• Task instructions:
Filter the entries below, keeping only lines with "before".
Top of Data excerpts
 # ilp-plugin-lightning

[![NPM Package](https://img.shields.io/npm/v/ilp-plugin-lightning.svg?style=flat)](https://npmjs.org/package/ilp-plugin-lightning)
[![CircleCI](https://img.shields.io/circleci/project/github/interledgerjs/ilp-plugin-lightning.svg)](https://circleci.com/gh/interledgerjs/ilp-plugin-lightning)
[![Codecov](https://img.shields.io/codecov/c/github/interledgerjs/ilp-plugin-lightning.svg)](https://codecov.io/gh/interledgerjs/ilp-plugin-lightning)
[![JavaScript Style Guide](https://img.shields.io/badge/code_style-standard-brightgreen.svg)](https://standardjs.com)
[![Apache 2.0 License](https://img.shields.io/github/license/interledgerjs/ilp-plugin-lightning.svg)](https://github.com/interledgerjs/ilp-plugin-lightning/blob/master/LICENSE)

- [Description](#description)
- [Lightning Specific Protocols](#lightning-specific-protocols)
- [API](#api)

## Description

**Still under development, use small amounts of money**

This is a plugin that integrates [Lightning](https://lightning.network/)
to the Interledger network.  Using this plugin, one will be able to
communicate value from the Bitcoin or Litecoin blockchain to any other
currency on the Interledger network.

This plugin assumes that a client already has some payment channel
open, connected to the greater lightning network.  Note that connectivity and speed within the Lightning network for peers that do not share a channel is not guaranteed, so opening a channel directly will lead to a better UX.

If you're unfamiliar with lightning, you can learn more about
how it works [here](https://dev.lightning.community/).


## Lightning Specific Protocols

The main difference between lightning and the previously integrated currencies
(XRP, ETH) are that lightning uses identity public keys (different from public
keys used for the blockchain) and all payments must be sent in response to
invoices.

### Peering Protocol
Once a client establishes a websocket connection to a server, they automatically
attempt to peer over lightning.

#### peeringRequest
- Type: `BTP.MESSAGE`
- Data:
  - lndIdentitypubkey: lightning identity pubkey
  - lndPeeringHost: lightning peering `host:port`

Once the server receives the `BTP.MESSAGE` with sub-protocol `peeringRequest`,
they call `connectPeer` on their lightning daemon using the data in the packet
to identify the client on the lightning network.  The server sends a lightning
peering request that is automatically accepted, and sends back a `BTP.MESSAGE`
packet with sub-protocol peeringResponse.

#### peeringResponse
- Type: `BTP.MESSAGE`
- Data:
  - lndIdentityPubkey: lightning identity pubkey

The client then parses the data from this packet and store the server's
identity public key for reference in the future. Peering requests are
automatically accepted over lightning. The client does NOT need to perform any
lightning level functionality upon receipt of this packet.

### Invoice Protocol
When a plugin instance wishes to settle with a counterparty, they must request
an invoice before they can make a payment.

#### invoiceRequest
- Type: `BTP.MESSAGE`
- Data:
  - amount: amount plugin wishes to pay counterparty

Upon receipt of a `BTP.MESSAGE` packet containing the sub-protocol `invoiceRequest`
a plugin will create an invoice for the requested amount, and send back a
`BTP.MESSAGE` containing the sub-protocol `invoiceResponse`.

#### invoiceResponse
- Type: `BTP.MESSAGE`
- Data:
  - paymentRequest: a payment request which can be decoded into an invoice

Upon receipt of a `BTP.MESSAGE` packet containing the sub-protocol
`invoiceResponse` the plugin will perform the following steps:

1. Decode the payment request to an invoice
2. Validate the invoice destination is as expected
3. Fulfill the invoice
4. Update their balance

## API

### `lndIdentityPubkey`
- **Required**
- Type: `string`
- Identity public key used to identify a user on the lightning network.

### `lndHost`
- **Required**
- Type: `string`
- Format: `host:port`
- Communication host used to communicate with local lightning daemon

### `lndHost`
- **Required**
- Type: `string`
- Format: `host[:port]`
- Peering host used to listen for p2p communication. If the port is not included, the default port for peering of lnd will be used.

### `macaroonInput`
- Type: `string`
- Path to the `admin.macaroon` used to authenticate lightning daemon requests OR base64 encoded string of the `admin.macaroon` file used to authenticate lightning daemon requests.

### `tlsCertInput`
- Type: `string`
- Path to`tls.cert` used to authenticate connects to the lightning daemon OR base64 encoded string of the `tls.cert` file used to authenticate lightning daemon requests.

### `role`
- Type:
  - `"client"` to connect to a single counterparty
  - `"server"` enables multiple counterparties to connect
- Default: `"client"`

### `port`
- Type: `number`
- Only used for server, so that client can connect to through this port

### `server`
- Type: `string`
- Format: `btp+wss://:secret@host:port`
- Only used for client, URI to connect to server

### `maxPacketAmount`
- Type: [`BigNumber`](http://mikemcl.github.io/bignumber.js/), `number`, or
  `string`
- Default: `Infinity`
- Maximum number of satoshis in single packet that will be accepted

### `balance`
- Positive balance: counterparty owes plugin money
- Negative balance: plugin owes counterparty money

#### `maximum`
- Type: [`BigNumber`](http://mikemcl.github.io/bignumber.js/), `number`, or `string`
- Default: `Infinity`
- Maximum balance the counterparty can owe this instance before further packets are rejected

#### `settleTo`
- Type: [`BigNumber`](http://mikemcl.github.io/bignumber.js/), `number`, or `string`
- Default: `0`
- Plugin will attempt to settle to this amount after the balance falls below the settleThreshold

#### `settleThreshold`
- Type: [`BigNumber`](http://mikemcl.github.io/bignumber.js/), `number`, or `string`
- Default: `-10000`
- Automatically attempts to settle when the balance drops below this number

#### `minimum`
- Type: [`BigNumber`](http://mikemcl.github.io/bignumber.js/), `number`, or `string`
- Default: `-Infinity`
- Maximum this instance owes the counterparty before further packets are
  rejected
Bottom of Data excerpts
• Task result:
an invoice before they can make a payment.
- Maximum balance the counterparty can owe this instance before further packets are rejected
- Maximum this instance owes the counterparty before further packets are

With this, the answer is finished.